In a historic gathering, indigenous peoples and Moro form an alliance of national minority in defense of ancenstral lands and right to self-determination. (Photo by Fred Dabu/Bulatlat)
In a historic gathering, indigenous peoples and Moro form an alliance of national minority in defense of ancenstral lands and right to self-determination. (Photo by Fred Dabu/Bulatlat)

“Sandugo reflects the legacy and history of the valiant struggle of our ancestors and noble sacrifice of the martyrs who gave their lives in the defense of our ancestral lands and territories, identity, culture and way of life against the onslaught of colonization.”

By DEE AYROSO
Bulatlat

MANILA – Indigenous peoples and Moros launched an alliance of national minority today, Oct. 15, as they vowed to intensify the defense of their ancestral lands and the struggle for self-determination.

The formation of Kilusan ng mga Moro at Katutubong Mamamayan para sa Sariling Pagpapasya (Movement of Moro and Indigenous Peoples for Self-determination), or Sandugo for short, was announced at the end of a two-day assembly by delegates of the 3,500-strong Lakbayan ng Pambansang Minorya who arrived in Manila between Oct. 12 and Oct. 13.

In Filipino, “sandugo” means “blood compact,” referring to the symbolic unity ritual held by leaders of different tribes, whether signalling a time of peace or a joint preparation for war. Sandugo conveners said its formation signals a more formidable, unified rank that will face destructive, foreign companies, which encroach into their ancestral lands, whether for mining, plantations, energy projects and other forms of development aggression.

It also signals how the fight against national oppression and discrimination by Moros and indigenous peoples has risen to a higher level, as they advance the struggle for the right to self-determination as part of the Filipino people’s struggle for national democracy and liberation.

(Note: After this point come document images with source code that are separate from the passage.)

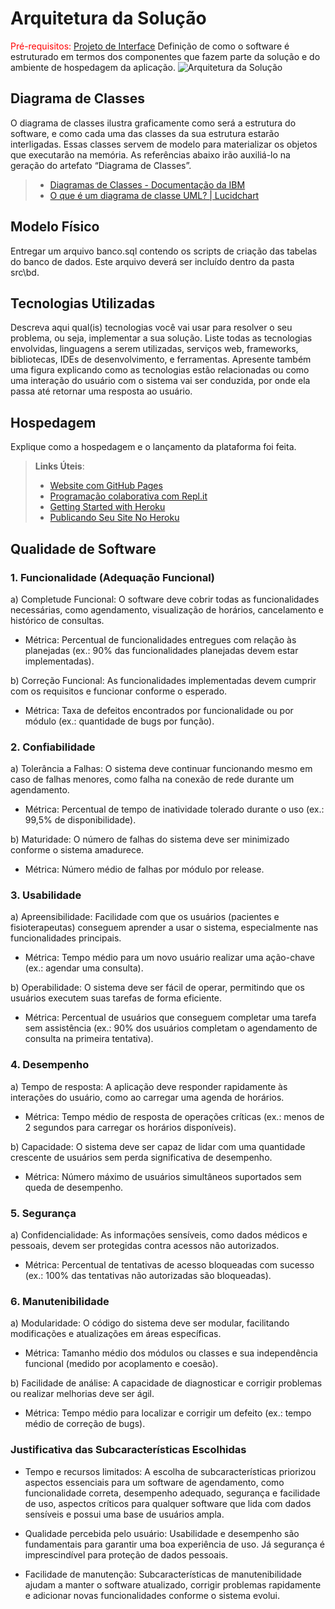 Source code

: # Arquitetura da Solução

<span style="color:red">Pré-requisitos: <a href="3-Projeto de Interface.md"> Projeto de Interface</a></span>
Definição de como o software é estruturado em termos dos componentes que fazem parte da solução e do ambiente de hospedagem da aplicação.
![Arquitetura da Solução](img/02-mob-arch.png)

## Diagrama de Classes
O diagrama de classes ilustra graficamente como será a estrutura do software, e como cada uma das classes da sua estrutura estarão interligadas. Essas classes servem de modelo para materializar os objetos que executarão na memória.
As referências abaixo irão auxiliá-lo na geração do artefato “Diagrama de Classes”.
> - [Diagramas de Classes - Documentação da IBM](https://www.ibm.com/docs/pt-br/rational-soft-arch/9.6.1?topic=diagrams-class)
> - [O que é um diagrama de classe UML? | Lucidchart](https://www.lucidchart.com/pages/pt/o-que-e-diagrama-de-classe-uml)

## Modelo Físico
Entregar um arquivo banco.sql contendo os scripts de criação das tabelas do banco de dados. Este arquivo deverá ser incluído dentro da pasta src\bd.

## Tecnologias Utilizadas
Descreva aqui qual(is) tecnologias você vai usar para resolver o seu problema, ou seja, implementar a sua solução. Liste todas as tecnologias envolvidas, linguagens a serem utilizadas, serviços web, frameworks, bibliotecas, IDEs de desenvolvimento, e ferramentas.
Apresente também uma figura explicando como as tecnologias estão relacionadas ou como uma interação do usuário com o sistema vai ser conduzida, por onde ela passa até retornar uma resposta ao usuário.

## Hospedagem
Explique como a hospedagem e o lançamento da plataforma foi feita.
> **Links Úteis**:
>
> - [Website com GitHub Pages](https://pages.github.com/)
> - [Programação colaborativa com Repl.it](https://repl.it/)
> - [Getting Started with Heroku](https://devcenter.heroku.com/start)
> - [Publicando Seu Site No Heroku](http://pythonclub.com.br/publicando-seu-hello-world-no-heroku.html)

## Qualidade de Software
 ### 1. Funcionalidade (Adequação Funcional)
    
a) Completude Funcional: O software deve cobrir todas as funcionalidades necessárias, como agendamento, visualização de horários, cancelamento e histórico de consultas.
* Métrica: Percentual de funcionalidades entregues com relação às planejadas (ex.: 90% das funcionalidades planejadas devem estar implementadas).
  
b) Correção Funcional: As funcionalidades implementadas devem cumprir com os requisitos e funcionar conforme o esperado.
* Métrica: Taxa de defeitos encontrados por funcionalidade ou por módulo (ex.: quantidade de bugs por função).
  
### 2. Confiabilidade
   
a) Tolerância a Falhas: O sistema deve continuar funcionando mesmo em caso de falhas menores, como falha na conexão de rede durante um agendamento.
* Métrica: Percentual de tempo de inatividade tolerado durante o uso (ex.: 99,5% de disponibilidade).
  
b) Maturidade: O número de falhas do sistema deve ser minimizado conforme o sistema amadurece.
* Métrica: Número médio de falhas por módulo por release.
  
### 3. Usabilidade
a) Apreensibilidade: Facilidade com que os usuários (pacientes e fisioterapeutas) conseguem aprender a usar o sistema, especialmente nas funcionalidades principais.
* Métrica: Tempo médio para um novo usuário realizar uma ação-chave (ex.: agendar uma consulta).
  
b) Operabilidade: O sistema deve ser fácil de operar, permitindo que os usuários executem suas tarefas de forma eficiente.
* Métrica: Percentual de usuários que conseguem completar uma tarefa sem assistência (ex.: 90% dos usuários completam o agendamento de consulta na primeira tentativa).

### 4. Desempenho
a) Tempo de resposta: A aplicação deve responder rapidamente às interações do usuário, como ao carregar uma agenda de horários.
* Métrica: Tempo médio de resposta de operações críticas (ex.: menos de 2 segundos para carregar os horários disponíveis).
  
b) Capacidade: O sistema deve ser capaz de lidar com uma quantidade crescente de usuários sem perda significativa de desempenho.
* Métrica: Número máximo de usuários simultâneos suportados sem queda de desempenho.

### 5. Segurança
a) Confidencialidade: As informações sensíveis, como dados médicos e pessoais, devem ser protegidas contra acessos não autorizados.
* Métrica: Percentual de tentativas de acesso bloqueadas com sucesso (ex.: 100% das tentativas não autorizadas são bloqueadas).

### 6. Manutenibilidade
a) Modularidade: O código do sistema deve ser modular, facilitando modificações e atualizações em áreas específicas.
* Métrica: Tamanho médio dos módulos ou classes e sua independência funcional (medido por acoplamento e coesão).
  
b) Facilidade de análise: A capacidade de diagnosticar e corrigir problemas ou realizar melhorias deve ser ágil.
* Métrica: Tempo médio para localizar e corrigir um defeito (ex.: tempo médio de correção de bugs).

### Justificativa das Subcaracterísticas Escolhidas

- Tempo e recursos limitados: A escolha de subcaracterísticas priorizou aspectos essenciais para um software de agendamento, como funcionalidade correta, desempenho adequado, segurança e facilidade de uso, aspectos críticos para qualquer software que lida com dados sensíveis e possui uma base de usuários ampla.

- Qualidade percebida pelo usuário: Usabilidade e desempenho são fundamentais para garantir uma boa experiência de uso. Já segurança é imprescindível para proteção de dados pessoais.

- Facilidade de manutenção: Subcaracterísticas de manutenibilidade ajudam a manter o software atualizado, corrigir problemas rapidamente e adicionar novas funcionalidades conforme o sistema evolui.
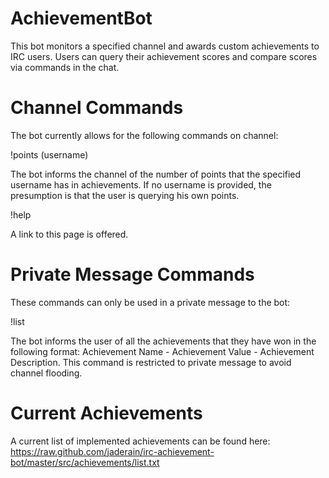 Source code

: AchievementBot
==============

This bot monitors a specified channel and awards custom achievements to IRC users. Users can query their achievement scores and compare scores via commands in the chat.

Channel Commands
================

The bot currently allows for the following commands on channel:

!points (username)

The bot informs the channel of the number of points that the specified username has in achievements. If no username is provided, the presumption is that the user is querying his own points.

!help

A link to this page is offered.

Private Message Commands
========================

These commands can only be used in a private message to the bot:

!list

The bot informs the user of all the achievements that they have won in the following format: Achievement Name - Achievement Value - Achievement Description. This command is restricted to private message to avoid channel flooding.

Current Achievements
====================

A current list of implemented achievements can be found here: https://raw.github.com/jaderain/irc-achievement-bot/master/src/achievements/list.txt

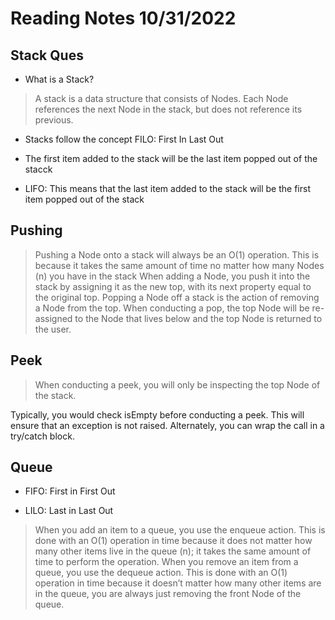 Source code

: # Reading Notes 10/31/2022

## Stack Ques

- What is a Stack?

> A stack is a data structure that consists of Nodes. Each Node references the next Node in the stack, but does not reference its previous.

- Stacks follow the concept FILO: First In Last Out

- The first item added to the stack will be the last item popped out of the stacck

- LIFO: This means that the last item added to the stack will be the first item popped out of the stack

## Pushing

> Pushing a Node onto a stack will always be an O(1) operation. This is because it takes the same amount of time no matter how many Nodes (n) you have in the stack
> When adding a Node, you push it into the stack by assigning it as the new top, with its next property equal to the original top.
> Popping a Node off a stack is the action of removing a Node from the top. When conducting a pop, the top Node will be re-assigned to the Node that lives below and the top Node is returned to the user.

## Peek

> When conducting a peek, you will only be inspecting the top Node of the stack.

Typically, you would check isEmpty before conducting a peek. This will ensure that an exception is not raised. Alternately, you can wrap the call in a try/catch block.

## Queue

- FIFO: First in First Out

- LILO: Last in Last Out

>When you add an item to a queue, you use the enqueue action. This is done with an O(1) operation in time because it does not matter how many other items live in the queue (n); it takes the same amount of time to perform the operation.
> When you remove an item from a queue, you use the dequeue action. This is done with an O(1) operation in time because it doesn’t matter how many other items are in the queue, you are always just removing the front Node of the queue.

“A blood compact united our ancestors way back in history. Now we are united again in one struggle,” said Amirah Lidasan, national chairperson of Suara Bangsamoro.

The Kalipunan ng Katutubong Mamamayan ng Pilipinas (Katribu) and Suara Bangsamoro led the formation of Sandugo, which comprises of representatives of at least 26 of the 153 Philippine ethnolinguistic groups. Its allied groups include the regional Cordillera Peoples Alliance (CPA), the biggest formation of Cordilleran groups, and Kusog sa Katawhang Lumad (Kalumaran), the Mindanao-wide alliance of Lumad groups.

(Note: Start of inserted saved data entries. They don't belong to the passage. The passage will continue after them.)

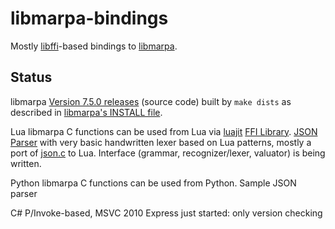 ﻿libmarpa-bindings
=================

Mostly [libffi](https://sourceware.org/libffi/)-based bindings to [libmarpa](https://github.com/jeffreykegler/libmarpa). 

Status
------

libmarpa
  [Version 7.5.0 releases](https://github.com/rns/libmarpa-bindings/releases) (source code) built by `make dists` as described in [libmarpa's INSTALL file](https://github.com/jeffreykegler/libmarpa/blob/master/INSTALL).
  
Lua
  libmarpa C functions can be used from Lua via [luajit](http://luajit.org/luajit.html) 
  [FFI Library](http://luajit.org/ext_ffi.html).
  [JSON Parser]() with very basic handwritten lexer based on Lua patterns, mostly a port of [json.c]() to Lua.
  Interface (grammar, recognizer/lexer, valuator) is being written.
  
Python
  libmarpa C functions can be used from Python.
  Sample JSON parser
  
C#
  P/Invoke-based, MSVC 2010 Express
  just started: only version checking

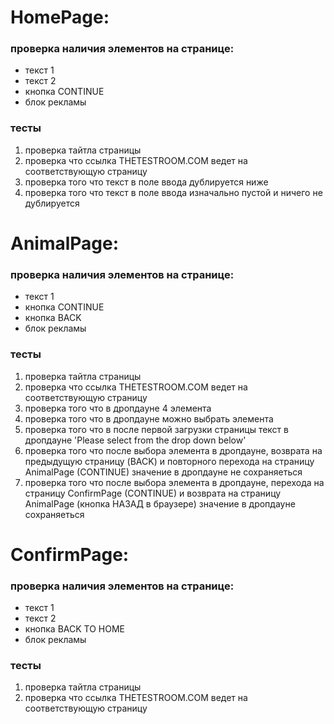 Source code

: # HomePage:

### проверка наличия элементов на странице:

* текст 1
* текст 2
* кнопка CONTINUE
* блок рекламы

### тесты
1. проверка тайтла страницы
1. проверка что ссылка THETESTROOM.COM ведет на соответствующую страницу
1. проверка того что текст в поле ввода дублируется ниже
1. проверка того что текст в поле ввода изначально пустой и ничего не дублируется


# AnimalPage:

### проверка наличия элементов на странице:

* текст 1
* кнопка CONTINUE
* кнопка BACK
* блок рекламы

### тесты
1. проверка тайтла страницы
1. проверка что ссылка THETESTROOM.COM ведет на соответствующую страницу
1. проверка того что в дропдауне 4 элемента
1. проверка того что в дропдауне можно выбрать элемента
1. проверка того что в после первой загрузки страницы текст в дропдауне 'Please select from the drop down below'
1. проверка того что после выбора элемента в дропдауне, возврата на предыдущую страницу (BACK) и повторного перехода на страницу AnimalPage (CONTINUE) значение в дропдауне не сохраняеться
1. проверка того что после выбора элемента в дропдауне, перехода на страницу ConfirmPage (CONTINUE) и возврата на страницу AnimalPage (кнопка НАЗАД в браузере) значение в дропдауне сохраняеться

# ConfirmPage:

### проверка наличия элементов на странице:

* текст 1
* текст 2
* кнопка BACK TO HOME
* блок рекламы

### тесты
1. проверка тайтла страницы
1. проверка что ссылка THETESTROOM.COM ведет на соответствующую страницу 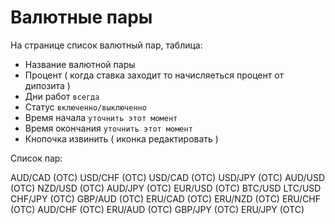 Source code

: # Валютные пары

На странице список валютный пар, таблица:

- Название валютной пары
- Процент ( когда ставка заходит то начисляеться процент от дипозита )
- Дни работ `всегда`
- Статус `включенно/выключенно`
- Время начала `уточнить этот момент`
- Время окончания `уточнить этот момент`
- Кнопочка извинить ( иконка редактировать )

Список пар:

AUD/CAD (OTC)
USD/CHF (OTC)
USD/CAD (OTC)
USD/JPY (OTC)
AUD/USD (OTC)
NZD/USD (OTC)
AUD/JPY (OTC)
EUR/USD (OTC)
BTC/USD
LTC/USD
CHF/JPY (OTC)
GBP/AUD (OTC)
ERU/CAD (OTC)
ERU/NZD (OTC)
ERU/CHF (OTC)
AUD/CHF (OTC)
ERU/AUD (OTC)
GBP/JPY (OTC)
ERU/JPY (OTC)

“Sandugo reflects the legacy and history of the valiant struggle of our ancestors and noble sacrifice of the martyrs who gave their lives in the defense of our ancestral lands and territories, identity, culture and way of life against the onslaught of colonization,” said the Sandugo unity statement in Filipino.

“We became the minority because of the systematic policies and oppression by the state, and its discrimination which deprived us and trampled on our inherent right to self-determination,” said the Sandugo statement.

In reading one of Sandugo’s resolutions, Beverly Longid, global coordinator of the Indigenous Peoples Movement for Self Determination and Liberation (IPMSDL), said that aside from being the stewards of the country’s rich natural resources and diverse culture, the national minorities also have much to contribute to national development, as their collective way of life inherently values environmental protection and selflessness in the interest of the majority and the next generation.

Lidasan cited the “positive political climate” under the Duterte administration, and the strong, unified campaigns by indigenous peoples from Luzon, Visayas and Mindanao in the recent years as the basis for the formation of Sandugo.

The Sandugo assembly adopted its first two resolutions:
1. To propose to the peace panels of the government and the National Democratic Front of the Philippines (NDFP) to have a separate section on the national minorities in the draft Comprehensive Agreement on Social and Economic Rights (Caser).

2. To propose to UP Diliman to put up a symbolic or non-symbolic kampuhan (people’s camp) for the national minorities, to serve as an alternative center for education, coordinate solidarity activities, and as part of the state university’s role in correcting the historical errors against the indigenous peoples and Moros.

In response, NDFP consultant Loida Magpatoc said the national minorities concerns were already included in the draft sections on the rights of the working people and on agrarian reform and rural development. Another peace consultant, Kennedy Bangibang vowed to assert a section for the national minorities in Caser.

UP Chancellor Michael Tan also agreed with the proposal for UP, adding that all students should have a subject in Philippine studies and Islamic studies to complete their education as Filipinos.

Also presented at the assembly were the convenors of Sandugo, representing the ethnolinguistic tribes. A number of advocates from church groups and the academe were among the convenors, including UP Chancellor Tan.

The assembly was held at the GT-Toyota Asian Center in the University of the Philippines Diliman in Quezon City from Oct. 14 to 15.